The nature of many-to-one mapping in the WM problem enables itself to be suitable for skeleton layout. Consider a 3D thin, elongated point cloud. Our goal is to find a 3D curve consisting of sparse points to represent the shape of the cloud. The problem with directly using WM for skeleton layout is that the support is unstructured. Therefore, we propose to pre-define the topology of the curve and add the length and curvature to regularize its geometry, both intrinsically (length) and extrinsically (curvature).

We give an order of the support so that they can form a piece-wise linear curve. For each three adjacent supports, $y_{j - 1}, y_{j}, y_{j + 1},$ we fit a quadratic spline curve $γ (t)$ of 100 points. Its length is approximated by summarizing the length segment $\int_{0}^{l e n g t h} d s = \int_{0}^{1} ‖ γ^{'} (t) ‖ d t,$ and its curvature at the middle point y_i can be approximated by the total curvature $\int_{0}^{l e n g t h} K^{2} (t) d s, K (t) = \frac{‖ γ^{'} (t) \times γ^{''} (t) ‖}{{‖ γ^{'} (t) ‖}^{3}}$ as in (Ulen and others 2015). Thus, the regularization on the length and curvature can express itself as follows:

λ L_{reg} = λ_{1} \sum_{1 \leq i < k} g (γ^{'} (y_{i})) + λ_{2} \sum_{1 < i < k} l (γ^{''} (y_{i})) .

(13)

where g(·) and l(·) are some functions computed out of the length and curvature based on y, which are both convex making (13) convex. We could go further and include torsion into the term but since we do not pursue a perfectly smooth curve but rather the reasonable embedding of the supports in the interior of the point cloud, we have passed torsion.

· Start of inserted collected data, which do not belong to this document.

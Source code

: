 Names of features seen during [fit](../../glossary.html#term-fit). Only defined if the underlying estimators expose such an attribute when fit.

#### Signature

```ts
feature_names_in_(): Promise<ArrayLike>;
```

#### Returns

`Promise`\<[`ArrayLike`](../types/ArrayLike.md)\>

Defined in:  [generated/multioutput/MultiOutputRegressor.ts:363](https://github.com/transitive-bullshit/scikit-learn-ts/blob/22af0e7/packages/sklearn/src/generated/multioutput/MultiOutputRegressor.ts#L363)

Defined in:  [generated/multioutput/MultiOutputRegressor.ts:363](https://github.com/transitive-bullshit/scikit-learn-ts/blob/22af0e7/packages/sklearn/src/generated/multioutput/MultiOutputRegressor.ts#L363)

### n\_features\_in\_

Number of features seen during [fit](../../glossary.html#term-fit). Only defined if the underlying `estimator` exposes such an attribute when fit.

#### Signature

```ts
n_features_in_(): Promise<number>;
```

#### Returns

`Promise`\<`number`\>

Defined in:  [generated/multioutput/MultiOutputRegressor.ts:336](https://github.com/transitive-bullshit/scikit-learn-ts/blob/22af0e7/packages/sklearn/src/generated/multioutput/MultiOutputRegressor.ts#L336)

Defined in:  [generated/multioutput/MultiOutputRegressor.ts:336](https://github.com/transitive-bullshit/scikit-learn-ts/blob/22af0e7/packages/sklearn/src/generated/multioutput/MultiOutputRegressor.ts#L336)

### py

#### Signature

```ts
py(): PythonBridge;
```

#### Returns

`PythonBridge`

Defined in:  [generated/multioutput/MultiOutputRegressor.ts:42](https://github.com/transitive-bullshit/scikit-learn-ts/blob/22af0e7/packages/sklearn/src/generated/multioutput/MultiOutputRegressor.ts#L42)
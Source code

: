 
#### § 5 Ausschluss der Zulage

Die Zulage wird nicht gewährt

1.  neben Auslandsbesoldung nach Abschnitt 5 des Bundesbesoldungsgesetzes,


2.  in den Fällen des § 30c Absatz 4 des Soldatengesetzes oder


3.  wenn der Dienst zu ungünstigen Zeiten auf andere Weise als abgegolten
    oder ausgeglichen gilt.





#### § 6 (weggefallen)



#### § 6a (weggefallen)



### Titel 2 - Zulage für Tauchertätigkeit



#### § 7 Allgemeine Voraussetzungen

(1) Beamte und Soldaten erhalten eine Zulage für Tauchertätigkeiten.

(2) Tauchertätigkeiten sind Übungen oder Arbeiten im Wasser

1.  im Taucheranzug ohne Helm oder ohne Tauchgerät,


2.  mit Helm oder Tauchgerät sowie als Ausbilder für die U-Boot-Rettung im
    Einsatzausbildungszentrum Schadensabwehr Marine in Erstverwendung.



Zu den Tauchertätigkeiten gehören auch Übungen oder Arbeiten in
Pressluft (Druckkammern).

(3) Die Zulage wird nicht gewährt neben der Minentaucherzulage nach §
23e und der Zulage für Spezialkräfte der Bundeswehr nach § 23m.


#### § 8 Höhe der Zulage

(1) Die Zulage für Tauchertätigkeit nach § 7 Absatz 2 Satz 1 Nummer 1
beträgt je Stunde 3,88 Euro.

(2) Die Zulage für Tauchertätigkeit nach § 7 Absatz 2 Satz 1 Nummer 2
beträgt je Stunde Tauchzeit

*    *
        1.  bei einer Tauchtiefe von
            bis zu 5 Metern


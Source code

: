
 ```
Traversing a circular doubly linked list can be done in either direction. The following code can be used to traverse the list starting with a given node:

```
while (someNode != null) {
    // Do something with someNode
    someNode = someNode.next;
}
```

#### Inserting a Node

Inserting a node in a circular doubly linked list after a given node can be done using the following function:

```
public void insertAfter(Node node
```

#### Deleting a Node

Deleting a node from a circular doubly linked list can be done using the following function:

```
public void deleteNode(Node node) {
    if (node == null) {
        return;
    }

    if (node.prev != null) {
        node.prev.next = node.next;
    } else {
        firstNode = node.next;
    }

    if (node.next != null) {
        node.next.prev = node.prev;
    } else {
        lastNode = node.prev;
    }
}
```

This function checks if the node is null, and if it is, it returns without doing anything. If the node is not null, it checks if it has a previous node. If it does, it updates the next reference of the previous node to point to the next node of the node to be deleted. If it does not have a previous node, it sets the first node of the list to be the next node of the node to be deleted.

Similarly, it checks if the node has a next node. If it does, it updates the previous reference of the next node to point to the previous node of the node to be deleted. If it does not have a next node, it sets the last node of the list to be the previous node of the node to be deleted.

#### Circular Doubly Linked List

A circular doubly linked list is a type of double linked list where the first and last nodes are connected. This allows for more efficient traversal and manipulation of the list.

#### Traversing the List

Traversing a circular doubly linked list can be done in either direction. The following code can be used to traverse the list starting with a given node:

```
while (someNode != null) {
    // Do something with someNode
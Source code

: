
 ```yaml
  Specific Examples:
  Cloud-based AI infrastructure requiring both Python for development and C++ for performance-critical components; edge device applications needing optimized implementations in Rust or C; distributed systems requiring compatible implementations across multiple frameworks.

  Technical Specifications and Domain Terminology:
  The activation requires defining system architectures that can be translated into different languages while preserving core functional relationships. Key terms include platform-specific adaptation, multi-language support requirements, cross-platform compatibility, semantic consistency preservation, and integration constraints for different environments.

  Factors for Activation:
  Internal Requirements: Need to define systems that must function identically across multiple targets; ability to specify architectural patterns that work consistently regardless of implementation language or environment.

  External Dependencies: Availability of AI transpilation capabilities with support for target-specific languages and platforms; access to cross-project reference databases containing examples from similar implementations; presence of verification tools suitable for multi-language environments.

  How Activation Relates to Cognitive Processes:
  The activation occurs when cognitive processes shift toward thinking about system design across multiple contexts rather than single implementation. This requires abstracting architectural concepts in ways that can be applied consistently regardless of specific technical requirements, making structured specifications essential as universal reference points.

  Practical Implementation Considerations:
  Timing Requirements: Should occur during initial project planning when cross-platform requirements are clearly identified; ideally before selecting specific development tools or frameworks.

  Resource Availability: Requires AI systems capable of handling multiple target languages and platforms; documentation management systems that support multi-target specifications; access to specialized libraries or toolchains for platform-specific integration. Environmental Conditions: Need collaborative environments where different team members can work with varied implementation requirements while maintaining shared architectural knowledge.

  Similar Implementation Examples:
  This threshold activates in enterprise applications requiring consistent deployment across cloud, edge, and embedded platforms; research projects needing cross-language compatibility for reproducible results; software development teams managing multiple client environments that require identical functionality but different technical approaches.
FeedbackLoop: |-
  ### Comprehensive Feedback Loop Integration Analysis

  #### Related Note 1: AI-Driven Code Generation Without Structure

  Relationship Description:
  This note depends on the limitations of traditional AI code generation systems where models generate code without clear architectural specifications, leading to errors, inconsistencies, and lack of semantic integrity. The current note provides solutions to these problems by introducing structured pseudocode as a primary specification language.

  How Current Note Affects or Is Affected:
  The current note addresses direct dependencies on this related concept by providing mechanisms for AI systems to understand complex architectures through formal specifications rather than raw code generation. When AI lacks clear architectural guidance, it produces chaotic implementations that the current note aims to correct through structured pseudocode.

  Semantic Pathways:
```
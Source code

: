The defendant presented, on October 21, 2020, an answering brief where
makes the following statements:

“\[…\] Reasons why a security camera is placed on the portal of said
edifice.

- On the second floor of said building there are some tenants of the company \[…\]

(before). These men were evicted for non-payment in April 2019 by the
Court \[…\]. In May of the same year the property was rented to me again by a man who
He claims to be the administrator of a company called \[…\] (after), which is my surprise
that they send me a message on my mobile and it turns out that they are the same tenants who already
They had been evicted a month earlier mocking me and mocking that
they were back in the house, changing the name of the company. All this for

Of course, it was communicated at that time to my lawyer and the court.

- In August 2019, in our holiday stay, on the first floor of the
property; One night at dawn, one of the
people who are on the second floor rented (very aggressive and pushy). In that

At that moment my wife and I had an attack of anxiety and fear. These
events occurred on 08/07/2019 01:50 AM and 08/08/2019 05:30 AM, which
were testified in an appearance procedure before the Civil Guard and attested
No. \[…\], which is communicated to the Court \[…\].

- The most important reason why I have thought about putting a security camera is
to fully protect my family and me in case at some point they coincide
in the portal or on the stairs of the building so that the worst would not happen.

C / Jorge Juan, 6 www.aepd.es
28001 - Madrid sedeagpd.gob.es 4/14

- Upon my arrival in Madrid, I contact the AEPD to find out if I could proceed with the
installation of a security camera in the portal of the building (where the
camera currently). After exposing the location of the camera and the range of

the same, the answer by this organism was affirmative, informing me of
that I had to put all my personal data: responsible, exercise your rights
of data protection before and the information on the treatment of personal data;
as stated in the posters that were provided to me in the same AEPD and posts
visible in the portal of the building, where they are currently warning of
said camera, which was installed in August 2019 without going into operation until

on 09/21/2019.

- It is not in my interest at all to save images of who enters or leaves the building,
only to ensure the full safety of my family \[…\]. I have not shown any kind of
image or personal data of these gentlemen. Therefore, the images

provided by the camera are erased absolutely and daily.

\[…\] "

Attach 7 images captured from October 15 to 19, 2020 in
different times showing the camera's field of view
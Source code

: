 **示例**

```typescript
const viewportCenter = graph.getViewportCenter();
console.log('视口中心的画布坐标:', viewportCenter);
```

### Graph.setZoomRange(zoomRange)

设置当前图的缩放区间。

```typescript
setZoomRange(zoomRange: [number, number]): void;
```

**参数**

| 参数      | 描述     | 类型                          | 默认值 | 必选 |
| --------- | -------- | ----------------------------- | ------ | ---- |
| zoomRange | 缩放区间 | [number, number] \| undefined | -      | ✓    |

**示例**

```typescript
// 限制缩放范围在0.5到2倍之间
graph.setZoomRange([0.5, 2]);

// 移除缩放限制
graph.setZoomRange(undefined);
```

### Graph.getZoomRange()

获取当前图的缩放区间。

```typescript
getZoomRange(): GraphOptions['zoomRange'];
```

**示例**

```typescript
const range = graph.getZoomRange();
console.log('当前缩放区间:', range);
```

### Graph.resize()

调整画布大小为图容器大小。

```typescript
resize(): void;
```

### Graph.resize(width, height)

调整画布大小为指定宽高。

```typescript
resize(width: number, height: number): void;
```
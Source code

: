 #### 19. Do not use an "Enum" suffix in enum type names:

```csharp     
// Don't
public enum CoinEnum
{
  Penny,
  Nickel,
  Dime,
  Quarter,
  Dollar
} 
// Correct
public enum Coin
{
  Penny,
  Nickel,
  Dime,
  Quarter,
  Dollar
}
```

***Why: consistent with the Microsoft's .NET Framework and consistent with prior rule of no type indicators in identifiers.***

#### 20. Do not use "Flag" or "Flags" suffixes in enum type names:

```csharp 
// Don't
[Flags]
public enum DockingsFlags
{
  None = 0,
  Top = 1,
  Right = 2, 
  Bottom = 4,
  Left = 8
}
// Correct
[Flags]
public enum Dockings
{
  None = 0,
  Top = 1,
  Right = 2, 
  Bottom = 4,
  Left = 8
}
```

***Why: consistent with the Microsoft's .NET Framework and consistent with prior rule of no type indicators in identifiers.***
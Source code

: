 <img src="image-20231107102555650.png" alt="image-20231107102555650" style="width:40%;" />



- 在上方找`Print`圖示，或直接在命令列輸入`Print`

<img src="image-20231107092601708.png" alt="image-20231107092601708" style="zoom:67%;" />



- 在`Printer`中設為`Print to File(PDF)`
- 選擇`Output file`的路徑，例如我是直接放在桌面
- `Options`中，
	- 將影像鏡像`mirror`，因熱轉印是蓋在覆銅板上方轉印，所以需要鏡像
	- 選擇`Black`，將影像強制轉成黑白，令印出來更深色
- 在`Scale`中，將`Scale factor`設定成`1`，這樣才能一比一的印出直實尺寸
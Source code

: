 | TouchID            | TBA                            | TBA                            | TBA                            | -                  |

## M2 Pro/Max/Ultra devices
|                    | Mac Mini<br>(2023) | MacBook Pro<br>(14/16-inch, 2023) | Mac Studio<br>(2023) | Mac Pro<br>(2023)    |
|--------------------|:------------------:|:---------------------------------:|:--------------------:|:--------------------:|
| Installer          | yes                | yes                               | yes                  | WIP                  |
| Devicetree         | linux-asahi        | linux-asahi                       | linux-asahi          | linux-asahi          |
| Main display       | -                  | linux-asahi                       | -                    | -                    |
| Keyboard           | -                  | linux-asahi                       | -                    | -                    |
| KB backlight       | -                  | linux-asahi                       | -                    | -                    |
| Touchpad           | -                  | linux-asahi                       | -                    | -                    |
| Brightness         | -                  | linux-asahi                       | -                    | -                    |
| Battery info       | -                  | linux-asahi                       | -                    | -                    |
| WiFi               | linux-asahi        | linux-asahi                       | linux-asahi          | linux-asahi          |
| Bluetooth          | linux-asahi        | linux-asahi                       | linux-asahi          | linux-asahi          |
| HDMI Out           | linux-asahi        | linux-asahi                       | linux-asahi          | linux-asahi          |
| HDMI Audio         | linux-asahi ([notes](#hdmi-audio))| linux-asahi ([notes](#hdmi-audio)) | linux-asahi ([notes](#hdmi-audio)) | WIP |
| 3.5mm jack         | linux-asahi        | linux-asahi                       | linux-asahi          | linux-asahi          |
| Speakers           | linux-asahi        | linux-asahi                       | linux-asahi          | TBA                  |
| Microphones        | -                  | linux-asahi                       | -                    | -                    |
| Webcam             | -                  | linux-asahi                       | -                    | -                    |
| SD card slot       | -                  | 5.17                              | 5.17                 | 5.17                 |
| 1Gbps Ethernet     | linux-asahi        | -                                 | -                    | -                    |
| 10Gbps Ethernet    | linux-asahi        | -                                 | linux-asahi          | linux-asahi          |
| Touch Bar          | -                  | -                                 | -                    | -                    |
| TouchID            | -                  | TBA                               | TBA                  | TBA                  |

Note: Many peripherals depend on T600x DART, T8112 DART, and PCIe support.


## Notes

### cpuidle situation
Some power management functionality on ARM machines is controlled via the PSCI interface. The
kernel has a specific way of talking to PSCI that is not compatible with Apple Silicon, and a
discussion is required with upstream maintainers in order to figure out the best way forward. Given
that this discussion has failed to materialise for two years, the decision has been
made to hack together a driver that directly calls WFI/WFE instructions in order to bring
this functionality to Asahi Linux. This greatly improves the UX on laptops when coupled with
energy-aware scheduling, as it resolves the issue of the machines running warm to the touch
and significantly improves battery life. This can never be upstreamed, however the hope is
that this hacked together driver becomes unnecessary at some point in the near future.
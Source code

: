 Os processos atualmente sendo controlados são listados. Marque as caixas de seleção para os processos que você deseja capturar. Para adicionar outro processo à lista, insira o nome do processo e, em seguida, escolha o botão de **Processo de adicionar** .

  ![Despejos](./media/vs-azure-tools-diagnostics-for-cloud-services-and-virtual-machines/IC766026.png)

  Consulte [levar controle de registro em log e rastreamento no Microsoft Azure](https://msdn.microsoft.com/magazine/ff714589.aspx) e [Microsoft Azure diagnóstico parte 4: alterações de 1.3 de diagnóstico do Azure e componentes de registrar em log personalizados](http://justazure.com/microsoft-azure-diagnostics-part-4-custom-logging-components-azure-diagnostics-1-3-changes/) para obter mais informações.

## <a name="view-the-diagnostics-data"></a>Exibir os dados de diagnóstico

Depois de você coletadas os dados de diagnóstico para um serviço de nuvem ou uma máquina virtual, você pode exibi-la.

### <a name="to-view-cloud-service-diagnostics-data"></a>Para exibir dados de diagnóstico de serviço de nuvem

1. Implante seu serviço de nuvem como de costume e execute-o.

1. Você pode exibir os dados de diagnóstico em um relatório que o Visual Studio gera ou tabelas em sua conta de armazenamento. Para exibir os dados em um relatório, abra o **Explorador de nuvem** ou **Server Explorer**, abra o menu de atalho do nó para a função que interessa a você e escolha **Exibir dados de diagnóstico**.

In case the shape have branches, we can easily extend (13) considering the skeleton as a whole when computing the OT and regularizing each branch separately. Suppose, now, the skeleton $Γ = {γ_{j}}$ is a set of 1-D curves. Finally, we propose the following loss for skeleton layout:

L (π, y) = \sum_{j} {‖ y_{j} - {\tilde{y}}_{j} ‖}_{2}^{2} + \sum_{γ \in Γ} (λ_{1} \sum_{1 \leq i < k} g (γ^{'} (y_{i})) + λ_{2} \sum_{1 < i < k} l (γ^{''} (y_{i}))) .

(14)

Applications

We demonstrate the use of RWM in domain adaptation (class label), point set registration (geometric transformation), and skeleton layout (topology).

Domain Adaptation

We evaluate our method on the office-31 dataset (Saenko and others 2010). Office-31 includes two subsets – Amazon and Webcam. We adapt from Webcam to Amazon (W → A). The Amazon set contains 2,848 images from 31 categories. Each category has a different number of samples from 36 to 100. The Webcam set archives 826 images from the same 31 categories, each having between 11 to 43 samples.

We use the Decaf-fc6 and Decaf-fc7 features provided along with the dataset. Each sample now is encoded into a vector of 4,096 dimensions. The setup is similar to OTDA (Courty and others 2017b). We randomly select 20 samples per class from Amazon and 10 samples per class from Webcam, because the ‘ruler’ category of Webcam only has 11 samples and we want each class to have an equal number of samples. Then, we normalize the weight of the sample so that the total weight from Amazon and from Webcam are both one. Each sample is assumed to have an equal weight: Amazon sample 1/620 and Webcam sample 1/310.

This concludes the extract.